TARGETED ONCOLOGY: Was olaparib effective in this patient population?
Hussain: Yes. The benefit was pretty remarkable in that rPFS was significantly delayed. In the primary cohort (cohort A), it's almost double the control. The control was active treatment with either abiraterone or enzalutamide per physician's choice.
It also showed similar trends and benefit in the overall population. From my end, what was also impressive is the fact that the measurable disease responses were much higher at about 30% by comparison to much lower numbers in the control group.
The other part that's very important from a clinical perspective is that pain progression was significantly delayed. In fact, the medians have not yet been reached in the olaparib arm. Then, the early trends on OS are also very encouraging. We have not had an adequate number of deaths to declare a final result. But the curves began separating early, and it looks very promising.
TARGETED ONCOLOGY: What are the implications of these findings?

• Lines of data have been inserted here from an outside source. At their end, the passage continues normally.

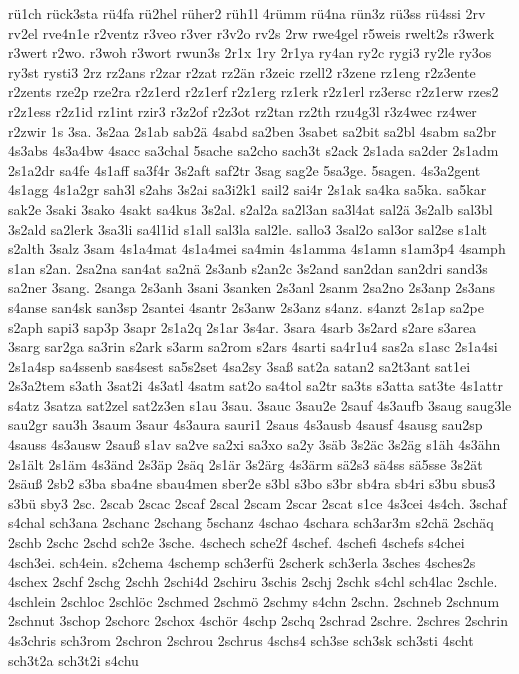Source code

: {rü1ch
rück3sta
rü4fa
rü2hel
rüher2
rüh1l
4rümm
rü4na
rün3z
rü3ss
rü4ssi
2rv
rv2el
rve4n1e
r2ventz
r3veo
r3ver
r3v2o
rv2s
2rw
rwe4gel
r5weis
rwelt2s
r3werk
r3wert
r2wo.
r3woh
r3wort
rwun3s
2r1x
1ry
2r1ya
ry4an
ry2c
rygi3
ry2le
ry3os
ry3st
rysti3
2rz
rz2ans
r2zar
r2zat
rz2än
r3zeic
rzell2
r3zene
rz1eng
r2z3ente
r2zents
rze2p
rze2ra
r2z1erd
r2z1erf
r2z1erg
rz1erk
r2z1erl
rz3ersc
r2z1erw
rzes2
r2z1ess
r2z1id
rz1int
rzir3
r3z2of
r2z3ot
rz2tan
rz2th
rzu4g3l
r3z4wec
rz4wer
r2zwir
1s
3sa.
3s2aa
2s1ab
sab2ä
4sabd
sa2ben
3sabet
sa2bit
sa2bl
4sabm
sa2br
4s3abs
4s3a4bw
4sacc
sa3chal
5sache
sa2cho
sach3t
s2ack
2s1ada
sa2der
2s1adm
2s1a2dr
sa4fe
4s1aff
sa3f4r
3s2aft
saf2tr
3sag
sag2e
5sa3ge.
5sagen.
4s3a2gent
4s1agg
4s1a2gr
sah3l
s2ahs
3s2ai
sa3i2k1
sail2
sai4r
2s1ak
sa4ka
sa5ka.
sa5kar
sak2e
3saki
3sako
4sakt
sa4kus
3s2al.
s2al2a
sa2l3an
sa3l4at
sal2ä
3s2alb
sal3bl
3s2ald
sa2lerk
3sa3li
sa4l1id
s1all
sal3la
sal2le.
sallo3
3sal2o
sal3or
sal2se
s1alt
s2alth
3salz
3sam
4s1a4mat
4s1a4mei
sa4min
4s1amma
4s1amn
s1am3p4
4samph
s1an
s2an.
2sa2na
san4at
sa2nä
2s3anb
s2an2c
3s2and
san2dan
san2dri
sand3s
sa2ner
3sang.
2sanga
2s3anh
3sani
3sanken
2s3anl
2sanm
2sa2no
2s3anp
2s3ans
s4anse
san4sk
san3sp
2santei
4santr
2s3anw
2s3anz
s4anz.
s4anzt
2s1ap
sa2pe
s2aph
sapi3
sap3p
3sapr
2s1a2q
2s1ar
3s4ar.
3sara
4sarb
3s2ard
s2are
s3area
3sarg
sar2ga
sa3rin
s2ark
s3arm
sa2rom
s2ars
4sarti
sa4r1u4
sas2a
s1asc
2s1a4si
2s1a4sp
sa4ssenb
sas4sest
sa5s2set
4sa2sy
3saß
sat2a
satan2
sa2t3ant
sat1ei
2s3a2tem
s3ath
3sat2i
4s3atl
4satm
sat2o
sa4tol
sa2tr
sa3ts
s3atta
sat3te
4s1attr
s4atz
3satza
sat2zel
sat2z3en
s1au
3sau.
3sauc
3sau2e
2sauf
4s3aufb
3saug
saug3le
sau2gr
sau3h
3saum
3saur
4s3aura
sauri1
2saus
4s3ausb
4sausf
4sausg
sau2sp
4sauss
4s3ausw
2sauß
s1av
sa2ve
sa2xi
sa3xo
sa2y
3säb
3s2äc
3s2äg
s1äh
4s3ähn
2s1ält
2s1äm
4s3änd
2s3äp
2säq
2s1är
3s2ärg
4s3ärm
sä2s3
sä4ss
sä5sse
3s2ät
2säuß
2sb2
s3ba
sba4ne
sbau4men
sber2e
s3bl
s3bo
s3br
sb4ra
sb4ri
s3bu
sbus3
s3bü
sby3
2sc.
2scab
2scac
2scaf
2scal
2scam
2scar
2scat
s1ce
4s3cei
4s4ch.
3schaf
s4chal
sch3ana
2schanc
2schang
5schanz
4schao
4schara
sch3ar3m
s2chä
2schäq
2schb
2schc
2schd
sch2e
3sche.
4schech
sche2f
4schef.
4schefi
4schefs
s4chei
4sch3ei.
sch4ein.
s2chema
4schemp
sch3erfü
2scherk
sch3erla
3sches
4sches2s
4schex
2schf
2schg
2schh
2schi4d
2schiru
3schis
2schj
2schk
s4chl
sch4lac
2schle.
4schlein
2schloc
2schlöc
2schmed
2schmö
2schmy
s4chn
2schn.
2schneb
2schnum
2schnut
3schop
2schorc
2schox
4schör
4schp
2schq
2schrad
2schre.
2schres
2schrin
4s3chris
sch3rom
2schron
2schrou
2schrus
4schs4
sch3se
sch3sk
sch3sti
4scht
sch3t2a
sch3t2i
s4chu
}
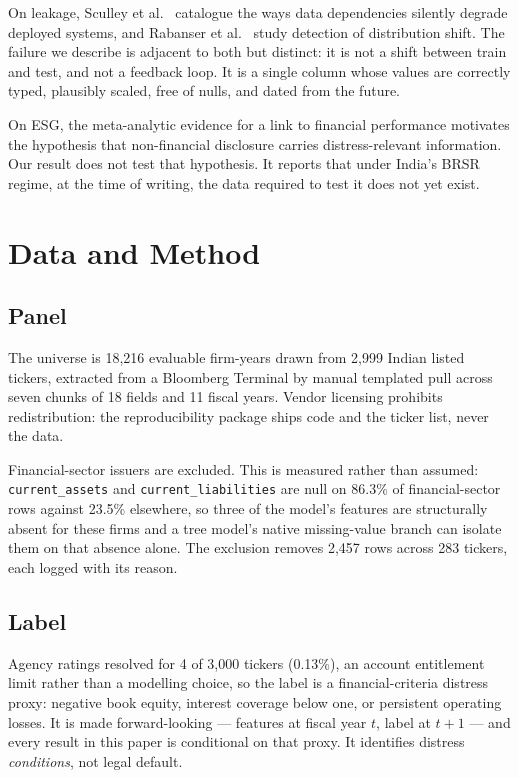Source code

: \documentclass[conference]{IEEEtran}
\begin{document}
On leakage, Sculley et al.\ \cite{sculley2015} catalogue the ways data
dependencies silently degrade deployed systems, and Rabanser et al.\
\cite{rabanser2019} study detection of distribution shift. The failure we
describe is adjacent to both but distinct: it is not a shift between train and
test, and not a feedback loop. It is a single column whose values are
correctly typed, plausibly scaled, free of nulls, and dated from the future.

On ESG, the meta-analytic evidence for a link to financial performance
\cite{friede2015,bassen2006} motivates the hypothesis that non-financial
disclosure carries distress-relevant information. Our result does not test that
hypothesis. It reports that under India's BRSR regime, at the time of writing,
the data required to test it does not yet exist.

\section{Data and Method}

\subsection{Panel}
The universe is 18,216 evaluable firm-years drawn from 2,999 Indian
listed tickers, extracted from a Bloomberg Terminal by manual templated pull
across seven chunks of 18 fields and 11 fiscal years. Vendor licensing
prohibits redistribution: the reproducibility package ships code and the ticker
list, never the data.

Financial-sector issuers are excluded. This is measured rather than assumed:
\texttt{current\_assets} and \texttt{current\_liabilities} are null on 86.3\%
of financial-sector rows against 23.5\% elsewhere, so three of the model's
features are structurally absent for these firms and a tree model's native
missing-value branch can isolate them on that absence alone. The exclusion
removes 2,457 rows across 283 tickers, each logged with its reason.

\subsection{Label}
Agency ratings resolved for 4 of 3,000 tickers (0.13\%), an account entitlement
limit rather than a modelling choice, so the label is a financial-criteria
distress proxy: negative book equity, interest coverage below one, or
persistent operating losses. It is made forward-looking --- features at fiscal
year $t$, label at $t+1$ --- and every result in this paper is conditional on
that proxy. It identifies distress \emph{conditions}, not legal default.
\end{document}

Hussain: The implications come at multiple fronts. From a patient perspective, I am delighted to say that we have one more agent in the portfolio of treatments for patients. This portfolio has expanded rapidly over the years. The beauty of this is that it is achieving a metric that we have not reached in prostate cancer, which is precision medicine, of tailoring treatment to the patient's tumor.
From the big-picture perspective, I would say that historically, there have not been enough targeted therapy trials in prostate cancer with pre-selected populations. This shows that it's feasible, doable, and it can be achieved in a short period of time, this was actually accomplished in a relatively short period of time. It's fantastic news for patients and physicians, and I think it opens up the door to much more accelerated research that is more personalized. My hope is that we will begin to develop combination treatments and look at other targets.
TARGETED ONCOLOGY: In your opinion, what are the next important targets?
Hussain: There are several emerging targets but it's not clear whether we have the right drugs for them. That's where the complexity comes in.
There are pathways like PTEN, AKT, and so on, where there are drugs that work indirectly. The androgen receptor continues to be a dominant player in the picture. Also, using immune therapy and figuring out ways of pre-selecting patients for appropriate immune treatment is some of the work that's needed.
I think that the sky is the limit and we have come a long way in a short time. The first drug to prolong life in prostate cancer was docetaxel in 2004. Now, 15 years later we have a big portfolio. We have not yet achieved the benchmark, which is trying to cure this cancer. But the acceleration has been fantastic in terms of better drugs.
Hussain M, Mateo J, Saad F, et al. PROfound: Phase III study of olaparib versus enzalutamide or abiraterone for metastatic castration-resistant prostate cancer (mCRPC) with homologous recombination repair (HRR) gene alterations. Presented at: 2019 ESMO Congress; September 27-October 2, 2019; Barcelona, Spain. Abstract LBA12_PR.